Me: I lost 35 pounds today.
Wife: [sigh] Can you stop saying that every time you lose our oldest child?
all stores should have bathrooms in the front AND the back. the chances my kid will use the conveniently placed front bathroom when we first walk in are 0. The chances he’ll want to use one is when we’re 2 miles in the back of the store is 100.
I wonder if Van Halen realized they were writing music just to lift weights to.
“Wow! Go show your mommy!” -what I say to any child talking to me for more than 11 seconds.
Wouldn’t it be great to be a dog or a cat so you could just walk up to people whenever you wanted & lay down beside them & demand they pet you all over your body – not just when you’re really drunk out in public?
I hate when someone makes an Instagram for their pet and then spells all the words wrong.
Either your dog is smart enough to set up, build & maintain a successful social media presence or he isn’t.
If you expect me to believe a dog did all this I think he can also spell “hungry.”
[her thinking to herself in the restaurant] he seems nice and normal
[me thinking to myself] she let the waiter twist her pepper 8 twists??
Sorry about that time I gave you advice that would have made your life ten times better. Good thing you chose to completely ignore it. Phew.
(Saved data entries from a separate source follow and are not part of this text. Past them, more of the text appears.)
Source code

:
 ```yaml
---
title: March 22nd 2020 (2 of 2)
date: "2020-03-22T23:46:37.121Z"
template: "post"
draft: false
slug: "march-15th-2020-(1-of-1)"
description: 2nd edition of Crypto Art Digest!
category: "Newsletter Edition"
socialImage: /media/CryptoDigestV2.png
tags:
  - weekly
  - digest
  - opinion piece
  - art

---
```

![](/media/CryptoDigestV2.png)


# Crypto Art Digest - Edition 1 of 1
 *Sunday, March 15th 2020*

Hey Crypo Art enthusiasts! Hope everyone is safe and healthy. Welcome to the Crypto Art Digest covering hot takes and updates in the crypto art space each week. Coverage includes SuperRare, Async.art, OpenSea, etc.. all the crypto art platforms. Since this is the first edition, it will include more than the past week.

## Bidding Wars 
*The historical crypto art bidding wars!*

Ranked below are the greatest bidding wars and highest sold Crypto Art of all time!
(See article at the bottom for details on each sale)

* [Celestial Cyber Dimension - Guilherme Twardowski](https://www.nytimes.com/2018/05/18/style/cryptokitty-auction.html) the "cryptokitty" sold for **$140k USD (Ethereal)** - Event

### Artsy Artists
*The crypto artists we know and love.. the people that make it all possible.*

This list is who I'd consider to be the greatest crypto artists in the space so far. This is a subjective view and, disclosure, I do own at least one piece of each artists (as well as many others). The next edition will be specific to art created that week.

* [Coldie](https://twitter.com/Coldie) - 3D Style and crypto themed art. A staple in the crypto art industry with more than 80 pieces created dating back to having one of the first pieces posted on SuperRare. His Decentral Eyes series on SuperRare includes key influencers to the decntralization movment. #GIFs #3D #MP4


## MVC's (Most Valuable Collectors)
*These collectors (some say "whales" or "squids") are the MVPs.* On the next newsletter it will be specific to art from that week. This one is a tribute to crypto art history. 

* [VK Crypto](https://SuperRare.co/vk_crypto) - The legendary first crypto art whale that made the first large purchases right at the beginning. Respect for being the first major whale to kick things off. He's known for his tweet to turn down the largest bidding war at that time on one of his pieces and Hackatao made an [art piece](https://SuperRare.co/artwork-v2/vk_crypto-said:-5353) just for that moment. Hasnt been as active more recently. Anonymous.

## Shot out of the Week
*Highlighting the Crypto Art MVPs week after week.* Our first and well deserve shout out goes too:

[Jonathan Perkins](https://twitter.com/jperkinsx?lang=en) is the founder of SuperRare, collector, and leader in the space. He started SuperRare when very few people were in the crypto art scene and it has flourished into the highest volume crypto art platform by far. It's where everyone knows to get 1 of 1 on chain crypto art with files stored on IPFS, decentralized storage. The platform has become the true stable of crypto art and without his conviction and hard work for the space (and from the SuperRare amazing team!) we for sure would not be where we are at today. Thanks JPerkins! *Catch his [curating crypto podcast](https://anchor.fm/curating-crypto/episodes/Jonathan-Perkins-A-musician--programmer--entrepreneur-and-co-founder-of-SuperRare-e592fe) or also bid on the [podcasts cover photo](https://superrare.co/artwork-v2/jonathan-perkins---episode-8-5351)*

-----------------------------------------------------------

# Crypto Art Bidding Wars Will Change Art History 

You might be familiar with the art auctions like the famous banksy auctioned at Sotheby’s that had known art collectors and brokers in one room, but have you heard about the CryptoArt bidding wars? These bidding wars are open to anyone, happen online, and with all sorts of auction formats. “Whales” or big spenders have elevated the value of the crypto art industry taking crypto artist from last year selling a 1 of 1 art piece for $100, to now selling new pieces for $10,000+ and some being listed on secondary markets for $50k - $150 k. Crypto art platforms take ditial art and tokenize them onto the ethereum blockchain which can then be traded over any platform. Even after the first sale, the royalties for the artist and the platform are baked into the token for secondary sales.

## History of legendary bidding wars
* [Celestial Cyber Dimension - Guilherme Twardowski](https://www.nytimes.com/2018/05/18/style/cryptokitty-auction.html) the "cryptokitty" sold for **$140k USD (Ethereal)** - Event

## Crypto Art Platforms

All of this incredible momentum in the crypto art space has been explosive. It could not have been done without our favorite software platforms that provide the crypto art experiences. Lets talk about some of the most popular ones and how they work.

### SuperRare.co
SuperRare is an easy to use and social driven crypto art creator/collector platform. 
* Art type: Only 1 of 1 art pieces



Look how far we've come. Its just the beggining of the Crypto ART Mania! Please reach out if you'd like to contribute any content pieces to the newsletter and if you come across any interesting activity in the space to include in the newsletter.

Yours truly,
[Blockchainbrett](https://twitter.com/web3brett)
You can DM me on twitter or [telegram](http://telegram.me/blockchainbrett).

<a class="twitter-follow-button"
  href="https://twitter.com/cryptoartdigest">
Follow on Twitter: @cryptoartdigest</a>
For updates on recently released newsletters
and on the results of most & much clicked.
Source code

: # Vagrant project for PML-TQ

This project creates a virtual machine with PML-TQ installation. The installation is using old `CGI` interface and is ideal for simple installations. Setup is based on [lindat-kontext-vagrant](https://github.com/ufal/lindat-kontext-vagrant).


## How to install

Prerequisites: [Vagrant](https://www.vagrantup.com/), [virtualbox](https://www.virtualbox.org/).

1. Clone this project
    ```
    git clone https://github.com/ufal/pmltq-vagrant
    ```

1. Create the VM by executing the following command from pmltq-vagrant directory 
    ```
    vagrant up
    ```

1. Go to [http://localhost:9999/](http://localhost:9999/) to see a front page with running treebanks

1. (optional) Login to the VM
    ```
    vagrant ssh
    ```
[Spider sits at computer and Googles probability of being eaten by human in his lifetime] Holy shit Sharon, COME SEE THIS
Doc thinks my mysterious headaches may lessen if I eat ice cream more slowly.
old ladies always walking past you like “you are glued to your phone, can’t even look up to see the beauty around you” Pam this is a Dollar Store not Notre Dame
Co-worker: *tells story*
Me: I’m so sorry to hear that.
CW: What? It’s not a bad story.
Me: No, I’m just really sorry I had to hear it.
I’m not saying the Internet lies, but there is an alarming discrepancy in the number of iPads I’ve won and the number that I actually own.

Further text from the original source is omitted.